Gustave Chopinet est un homme politique français et médecin. Né le à Bazoches-lès-Bray (Seine-et-Marne) [1] et mort le à Paris, Il a été maire de Crépy-en-Valois de 1888 à 1918, député de l'Oise et vice-président du Conseil général de l'Oise.

Biographie[modifier | modifier le code]

Enfance et formation[modifier | modifier le code]

Le docteur Chopinet est issu d'une famille modeste (un père maçon et une mère couturière). Entré à 13 ans au Petit Séminaire de Meaux il y reste trois ans[2].

Il étudie au collège de Melun puis suit les cours à la faculté de médecine de Paris comme répétiteur au lycée Louis-le-Grand[3], il opte alors pour la cause radicale[4],[5].

Au milieu de ses études, interrompues par la guerre franco-prussienne de 1870 [6], il est aide-major au 118e bataillon de marche de la garde nationale puis volontaire pour le même bataillon et enfin interne des ambulances du 9e arrondissement[3].

En 1875 il parvient à décrocher son diplôme de médecine. Il s'installe alors à Crépy-en-Valois, dans l'Oise, où il fera toute sa carrière politique et où il exercera comme médecin au bureau de bienfaisance.

Carrière politique[modifier | modifier le code]

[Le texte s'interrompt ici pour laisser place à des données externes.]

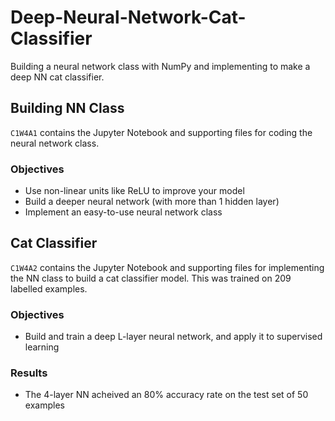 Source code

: # Deep-Neural-Network-Cat-Classifier
Building a neural network class with NumPy and implementing to make a deep NN cat classifier.

## Building NN Class
`C1W4A1` contains the Jupyter Notebook and supporting files for coding the neural network class.
### Objectives
- Use non-linear units like ReLU to improve your model
- Build a deeper neural network (with more than 1 hidden layer)
- Implement an easy-to-use neural network class

## Cat Classifier
`C1W4A2` contains the Jupyter Notebook and supporting files for implementing the NN class to build a cat classifier model. This was trained on 209 labelled examples.
### Objectives
- Build and train a deep L-layer neural network, and apply it to supervised learning
### Results
- The 4-layer NN acheived an 80% accuracy rate on the test set of 50 examples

Intéressé par la vie politique locale, il entre au conseil municipal de Crépy dès 1884 dominé par les conservateurs, monarchistes et bonapartistes. Il siège dans l'opposition de gauche[6]. Président du comité républicain d'alors, il s'engage dans la bataille municipale où il est élu Maire de la ville le 13 mai 1888 à 41 ans. Élu conseiller d'arrondissement le 30 juillet 1892 [2], il entre ensuite au Conseil général de l'Oise le 22 janvier 1893 dont il devient un des vices-présidents[5],[3].

Fervent partisan de l'instruction publique, il fait construire une école moderne de garçons et ne croit pas en l'enseignement des questions religieuses. Il obtient la laïcisation des écoles de filles et des écoles maternelles sur le fondement de la Loi Goblet[6]. il participe aussi à l'assainissement de Crépy-en-Valois.

Défenseur entre autres de la réforme du mode d'élection du Sénat, de la suppression des impôts de consommation, de la réduction du service militaire et de la gratuité de la justice aux législatives de 1898, il est élu député le 8 mai et défait le député sortant de Senlis[3] avec l’étiquette républicain progressiste[4]. Il siège au Palais-Bourbon avec les députés de la gauche radicale (c'est-à-dire l'aile la plus centriste des radicaux).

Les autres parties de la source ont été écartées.